3. "Berufen als Glieder des einen Leibes"
Gemäß der Geschichte, die der Vater vorausbestimmt und der Heilige Geist verwirklicht hat, schließt Christus in der Definition Seiner eigenen Person all jene mit ein, die er auserwählt hat. Vielleicht sollten wir noch mal das Gebet Jesu nachlesen im 17. Kapitel des Johannesevangeliums, Vers 1 bis 6 zur Hand nehmen. In der Definition Seiner eigenen Person schließt Christus all diejenigen mit ein, die er auserwählt hat: "Vater, die Stunde ist da. Verherrliche deinen Sohn, damit der Sohn dich verherrlicht. Denn du hast ihm Macht über alle Menschen gegeben, damit er allen, die du ihm gegeben hast, ewiges Leben schenkt. Das ist das ewige Leben: dich, den einzigen wahren Gott, zu erkennen und Jesus Christus, den du gesandt hast." Diese Auserwählung dehnt ihre Wirksamkeit aus in eine vom Geist des Vaters und seinem Willen vorbestimmte Zeit hinein. Innerhalb der Geschichte vollzieht sich diese Auserwählung in der Taufe durch die allmächtige Kraft Gottes, des Schöpfers aller Dinge.

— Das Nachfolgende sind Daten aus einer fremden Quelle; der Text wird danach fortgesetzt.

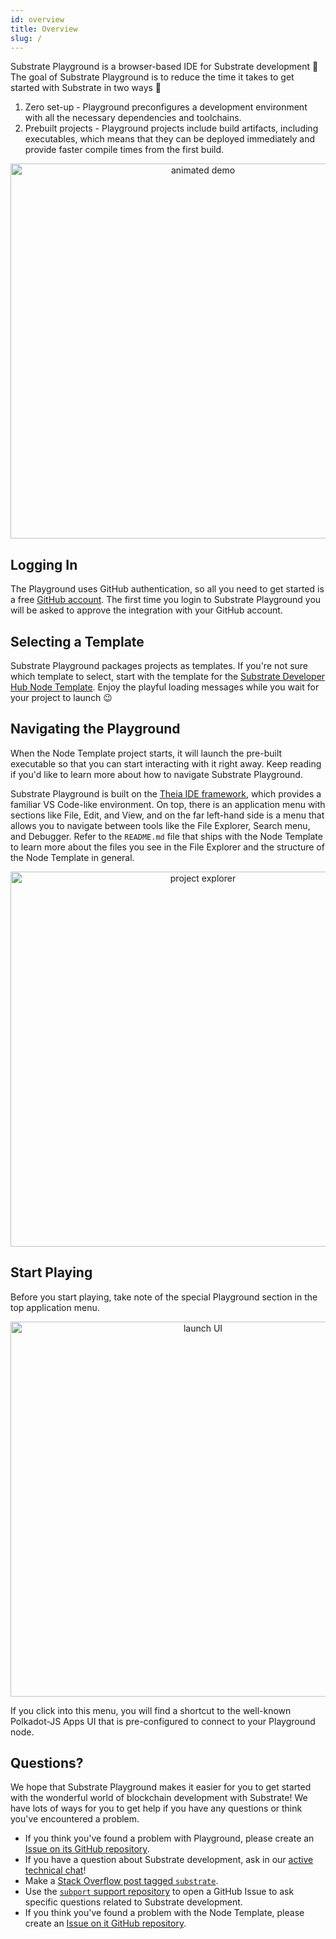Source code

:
 ```yaml
---
id: overview
title: Overview
slug: /
---
```


Substrate Playground is a browser-based IDE for Substrate development 🤸 The goal of Substrate
Playground is to reduce the time it takes to get started with Substrate in two ways 🚀

1. Zero set-up - Playground preconfigures a development environment with all the necessary
   dependencies and toolchains.
1. Prebuilt projects - Playground projects include build artifacts, including executables, which
   means that they can be deployed immediately and provide faster compile times from the first
   build.

<p align="center">
  <img width="600" src="/substrate-playground/img/using/00-demo.gif" alt="animated demo" />
</p>

## Logging In

The Playground uses GitHub authentication, so all you need to get started is a free
[GitHub account](https://github.com/join). The first time you login to Substrate Playground you will
be asked to approve the integration with your GitHub account.

## Selecting a Template

Substrate Playground packages projects as templates. If you're not sure which template to select,
start with the template for the
[Substrate Developer Hub Node Template](https://github.com/substrate-developer-hub/substrate-node-template).
Enjoy the playful loading messages while you wait for your project to launch 😉

## Navigating the Playground

When the Node Template project starts, it will launch the pre-built executable so that you can start
interacting with it right away. Keep reading if you'd like to learn more about how to navigate
Substrate Playground.

Substrate Playground is built on the [Theia IDE framework](https://theia-ide.org/), which provides a
familiar VS Code-like environment. On top, there is an application menu with sections like File,
Edit, and View, and on the far left-hand side is a menu that allows you to navigate between tools
like the File Explorer, Search menu, and Debugger. Refer to the `README.md` file that ships with the
Node Template to learn more about the files you see in the File Explorer and the structure of the
Node Template in general.

<p align="center">
  <img width="600" src="/substrate-playground/img/using/01-explorer.png" alt="project explorer" />
</p>

## Start Playing

Before you start playing, take note of the special Playground section in the top application menu.

<p align="center">
  <img width="600" src="/substrate-playground/img/using/02-apps.png" alt="launch UI" />
</p>

If you click into this menu, you will find a shortcut to the well-known Polkadot-JS Apps UI that is
pre-configured to connect to your Playground node.

## Questions?

We hope that Substrate Playground makes it easier for you to get started with the wonderful world of
blockchain development with Substrate! We have lots of ways for you to get help if you have any
questions or think you've encountered a problem.

- If you think you've found a problem with Playground, please create an
  [Issue on its GitHub repository](https://github.com/paritytech/substrate-playground/issues).
- If you have a question about Substrate development, ask in our
  [active technical chat](https://app.element.io/#/room/!HzySYSaIhtyWrwiwEV:matrix.org)!
- Make a
  [Stack Overflow post tagged `substrate`](https://stackoverflow.com/questions/tagged/substrate).
- Use the [`subport` support repository](https://github.com/paritytech/subport/issues) to open a
  GitHub Issue to ask specific questions related to Substrate development.
- If you think you've found a problem with the Node Template, please create an
  [Issue on it GitHub repository](https://github.com/substrate-developer-hub/substrate-node-template/issues).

Daher ist das Subjekt der Eucharistie, gemäß seiner gesamten Gestalt, der "mystische Leib Christi", wie man in der Theologie sagt: Eine Wirklichkeit, deren letzte Vollendung sich am jüngsten Tag vollziehen wird, nämlich die abschließende Verherrlichung Christi, kraft der Barmherzigkeit, die alles vollenden wird. Doch Er ist in der Geschichte der Menschen schon gegenwärtig. In der Geschichte jener Menschen, in denen sich der Blick von Johannes und Andreas widerspiegelt, wie an jenem Nachmittag am Jordan, als sie sich dem Antlitz Jesu zuwandten; in der Geschichte jener Menschen, in denen sich diese Blicke von Johannes und Andreas widerspiegeln, als Möglichkeit der Liebe zu Christus. Denn die Zeit besteht Augenblick für Augenblick aus der Liebe Christi. Sie erweist sich als einzige Bedeutung aller Unsicherheiten und Fehler, als einzige Bedeutung aller verlassenen und verlorenen Kinder sowie des reifen Bewusstseins des Menschen, der über die Verfolgung in der Welt weint, über seine Einsamkeit, über seine Fremdheit in einer Welt, die ihn verfolgt. Das Subjekt der Eucharistie ist also dieser mystische Leib Christi. Seine Vollendung vollzieht sich im geheimnisvollen und von einer unendlichen Kraft bewirkten Ähnlichwerden all jener, die der Vater auserwählt. Der Vater gibt sie Christus, und Christus zieht sie an sich. Er macht sie in der Taufe sich ähnlich, und sie werden Glieder seines Leibes, eine absolut neue Wirklichkeit: "Wisst ihr nicht, dass ihr Glieder eines Leibes seid?" . Wenn dies nur Worte wären, dann gäbe es nichts - weil alles nur leere Worte wären - außer dem Zynismus, der alles zunichte macht.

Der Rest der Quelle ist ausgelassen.